Exercise brief >> Starting at the line that holds "low average in" and stopping at the line that holds "are likely to", restate the records below word for word, with both of those lines included.
Information START
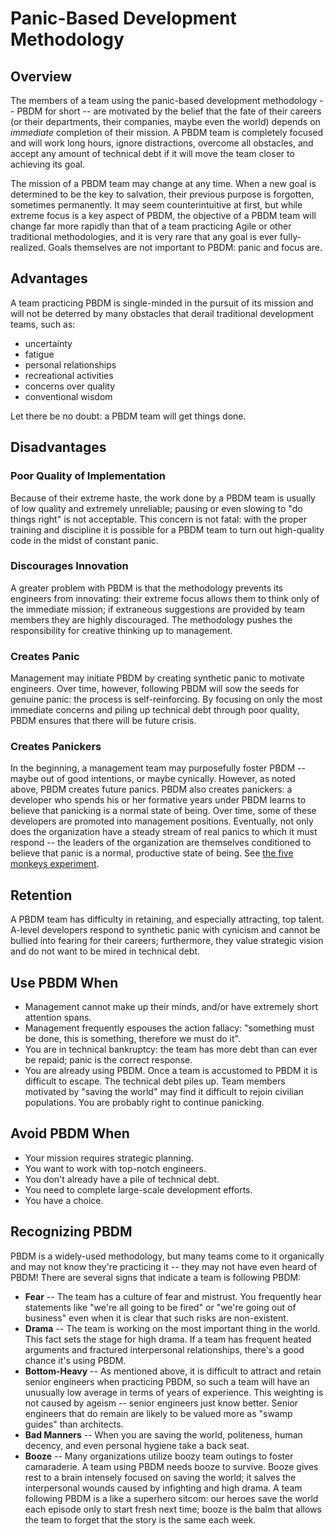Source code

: # Panic-Based Development Methodology

## Overview

The members of a team using the panic-based development methodology -- PBDM for
short -- are motivated by the belief that the fate of their careers (or their
departments, their companies, maybe even the world) depends on _immediate_
completion of their mission.  A PBDM team is completely focused and will work
long hours, ignore distractions, overcome all obstacles, and accept any amount
of technical debt if it will move the team closer to achieving its goal.

The mission of a PBDM team may change at any time.  When a new goal is
determined to be the key to salvation, their previous purpose is forgotten,
sometimes permanently.  It may seem counterintuitive at first, but while
extreme focus is a key aspect of PBDM, the objective of a PBDM team will change
far more rapidly than that of a team practicing Agile or other traditional
methodologies, and it is very rare that any goal is ever fully-realized.  Goals
themselves are not important to PBDM: panic and focus are.

## Advantages

A team practicing PBDM is single-minded in the pursuit of its mission and will
not be deterred by many obstacles that derail traditional development teams,
such as:

- uncertainty
- fatigue
- personal relationships
- recreational activities
- concerns over quality
- conventional wisdom

Let there be no doubt: a PBDM team will get things done.

## Disadvantages

### Poor Quality of Implementation

Because of their extreme haste, the work done by a PBDM team is usually of low
quality and extremely unreliable; pausing or even slowing to "do things right"
is not acceptable.  This concern is not fatal: with the proper training and
discipline it is possible for a PBDM team to turn out high-quality code in the
midst of constant panic.

### Discourages Innovation

A greater problem with PBDM is that the methodology prevents its engineers from
innovating: their extreme focus allows them to think only of the immediate
mission; if extraneous suggestions are provided by team members they are highly
discouraged.  The methodology pushes the responsibility for creative thinking
up to management.

### Creates Panic

Management may initiate PBDM by creating synthetic panic to motivate engineers.
Over time, however, following PBDM will sow the seeds for genuine panic: the
process is self-reinforcing.  By focusing on only the most immediate concerns
and piling up technical debt through poor quality, PBDM ensures that there will
be future crisis.

### Creates Panickers

In the beginning, a management team may purposefully foster PBDM -- maybe out
of good intentions, or maybe cynically.  However, as noted above, PBDM creates
future panics.  PBDM also creates panickers: a developer who spends his or
her formative years under PBDM learns to believe that panicking is a normal
state of being.  Over time, some of these developers are promoted into
management positions.  Eventually, not only does the organization have a steady
stream of real panics to which it must respond -- the leaders of the
organization are themselves conditioned to believe that panic is a normal,
productive state of being. See [the five monkeys experiment](http://johnstepper.com/2013/10/26/the-five-monkeys-experiment-with-a-new-lesson/).

## Retention

A PBDM team has difficulty in retaining, and especially attracting, top talent.
A-level developers respond to synthetic panic with cynicism and cannot be
bullied into fearing for their careers; furthermore, they value strategic
vision and do not want to be mired in technical debt.

## Use PBDM When

- Management cannot make up their minds, and/or have extremely short attention
  spans.
- Management frequently espouses the action fallacy: "something must be done,
  this is something, therefore we must do it".
- You are in technical bankruptcy: the team has more debt than can ever be
  repaid; panic is the correct response.
- You are already using PBDM.  Once a team is accustomed to PBDM it is
  difficult to escape.  The technical debt piles up.  Team members motivated by
  "saving the world" may find it difficult to rejoin civilian populations.  You
  are probably right to continue panicking.

## Avoid PBDM When

- Your mission requires strategic planning.
- You want to work with top-notch engineers.
- You don't already have a pile of technical debt.
- You need to complete large-scale development efforts.
- You have a choice.

## Recognizing PBDM

PBDM is a widely-used methodology, but many teams come to it organically and
may not know they're practicing it -- they may not have even heard of PBDM!
There are several signs that indicate a team is following PBDM:

- __Fear__ -- The team has a culture of fear and mistrust.  You frequently hear
  statements like "we're all going to be fired" or "we're going out of
  business" even when it is clear that such risks are non-existent.
- __Drama__ -- The team is working on the most important thing in the world.
  This fact sets the stage for high drama.  If a team has frequent heated
  arguments and fractured interpersonal relationships, there's a good chance
  it's using PBDM.
- __Bottom-Heavy__ -- As mentioned above, it is difficult to attract and retain
  senior engineers when practicing PBDM, so such a team will have an unusually
  low average in terms of years of experience.  This weighting is not caused by
  ageism -- senior engineers just know better.  Senior engineers that do remain
  are likely to be valued more as "swamp guides" than architects.
- __Bad Manners__ -- When you are saving the world, politeness, human decency,
  and even personal hygiene take a back seat.
- __Booze__ -- Many organizations utilize boozy team outings to foster
  camaraderie.  A team using PBDM needs booze to survive.  Booze gives rest to
  a brain intensely focused on saving the world; it salves the interpersonal
  wounds caused by infighting and high drama.  A team following PBDM is a
  like a superhero sitcom: our heroes save the world each episode only to start
  fresh next time; booze is the balm that allows the team to forget that
  the story is the same each week.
Information END
Your response >>
  low average in terms of years of experience.  This weighting is not caused by
  ageism -- senior engineers just know better.  Senior engineers that do remain
  are likely to be valued more as "swamp guides" than architects.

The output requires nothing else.